Find each line below that includes "strong", then copy it.

######

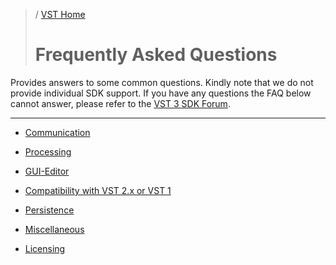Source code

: >/ [VST Home](../../Index.md)
>
># Frequently Asked Questions

Provides answers to some common questions. Kindly note that we do not provide individual SDK support. If you have any questions the FAQ below cannot answer, please refer to the [VST 3 SDK Forum](../Forum/Index.md).

---


- [Communication](../FAQ/Communication.md)
    
- [Processing](../FAQ/Processing.md)

- [GUI-Editor](../FAQ/GUI+Editor.md)

- [Compatibility with VST 2.x or VST 1](../FAQ/Compatibility+with+VST+2.x+or+VST+1.md)
    
- [Persistence](../FAQ/Persistence.md)

- [Miscellaneous](../FAQ/Miscellaneous.md)

- [Licensing](../FAQ/Licensing.md)
    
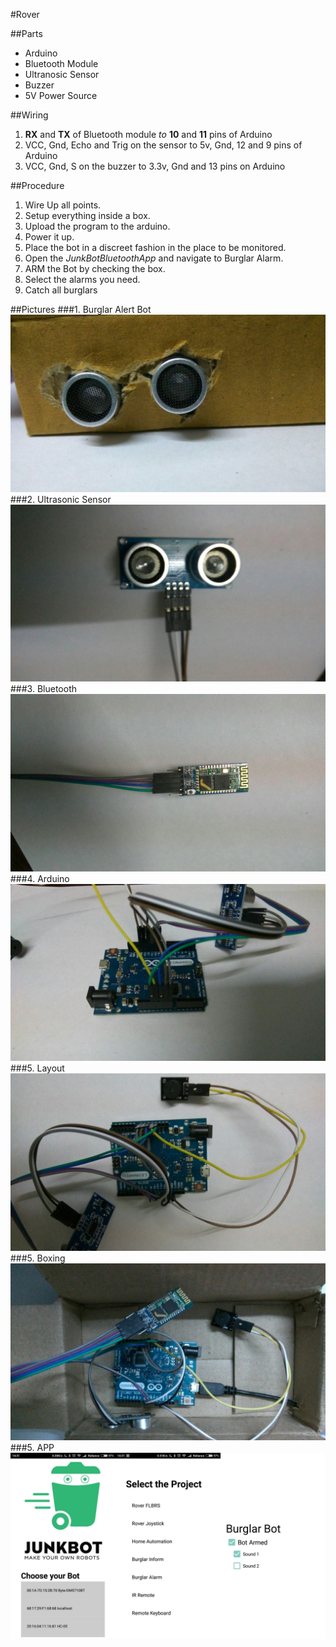 #Rover

##Parts

- Arduino
- Bluetooth Module
- Ultranosic Sensor
- Buzzer
- 5V Power Source

##Wiring

1. **RX** and **TX** of Bluetooth module *to* **10** and **11** pins of Arduino
2. VCC, Gnd, Echo and Trig on the sensor to 5v, Gnd, 12 and 9 pins of Arduino
3. VCC, Gnd, S on the buzzer to 3.3v, Gnd and 13 pins on Arduino

##Procedure

1. Wire Up all points.
2. Setup everything inside a box.
3. Upload the program to the arduino.
4. Power it up.
5. Place the bot in a discreet fashion in the place to be monitored.
6. Open the *JunkBotBluetoothApp* and navigate to Burglar Alarm.
7. ARM the Bot by checking the box.
8. Select the alarms you need.
9. Catch all burglars


##Pictures
###1. Burglar Alert Bot
![BBot](/img/bbot2/1.jpg)
###2. Ultrasonic Sensor
![BBot](/img/bbot2/6.jpg)
###3. Bluetooth
![BBot](/img/bbot2/4.jpg)
###4. Arduino
![BBot](/img/bbot2/8.jpg)
###5. Layout
![BBot](/img/bbot2/7.jpg)
###5. Boxing
![BBot](/img/bbot2/9.jpg)
###5. APP
![BBot](/img/bbot2/APPA.jpg)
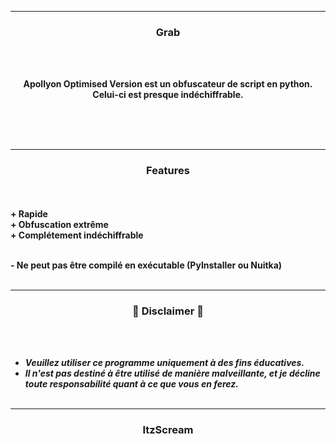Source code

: -----

### <p align="center">Grab</p>

<br><br>
<p align="center">
<strong>
Apollyon Optimised Version est un obfuscateur de script en python. Celui-ci est presque indéchiffrable.
<br><br><br>
</strong>
</p>
<br>

-----

### <p align="center">Features</p>

<br><br>
<strong>+ Rapide</strong>
<br>
<strong>+ Obfuscation extrême</strong>
<br>
<strong>+ Complétement indéchiffrable</strong>
<br>

<p align="right">
</p>

<br>
<strong>- Ne peut pas être compilé en exécutable (PyInstaller ou Nuitka)</strong>
<br><br>

-----

### <p align="center">📌 Disclaimer 📌</p>

<br><br>
* ***Veuillez utiliser ce programme uniquement à des fins éducatives.***
* ***Il n'est pas destiné à être utilisé de manière malveillante, et je décline toute responsabilité quant à ce que vous en ferez.***
<br><br>

-----

### <p align="center">ItzScream</p>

######

Task answer ::
<strong>
</strong>
<strong>+ Rapide</strong>
<strong>+ Obfuscation extrême</strong>
<strong>+ Complétement indéchiffrable</strong>
<strong>- Ne peut pas être compilé en exécutable (PyInstaller ou Nuitka)</strong>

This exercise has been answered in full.